▸ Data for the task
--------------------------------

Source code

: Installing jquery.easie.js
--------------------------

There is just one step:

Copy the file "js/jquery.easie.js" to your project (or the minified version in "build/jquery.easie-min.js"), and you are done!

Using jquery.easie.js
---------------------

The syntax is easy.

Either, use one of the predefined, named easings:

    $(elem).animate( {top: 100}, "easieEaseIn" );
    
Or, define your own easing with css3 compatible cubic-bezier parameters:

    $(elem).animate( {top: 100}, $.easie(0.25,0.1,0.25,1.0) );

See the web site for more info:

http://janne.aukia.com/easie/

--------------------------------

▸ How to complete this task
Return each line of the data where the word "animate" appears.

▸ Solution for this problem
    $(elem).animate( {top: 100}, "easieEaseIn" );
    $(elem).animate( {top: 100}, $.easie(0.25,0.1,0.25,1.0) );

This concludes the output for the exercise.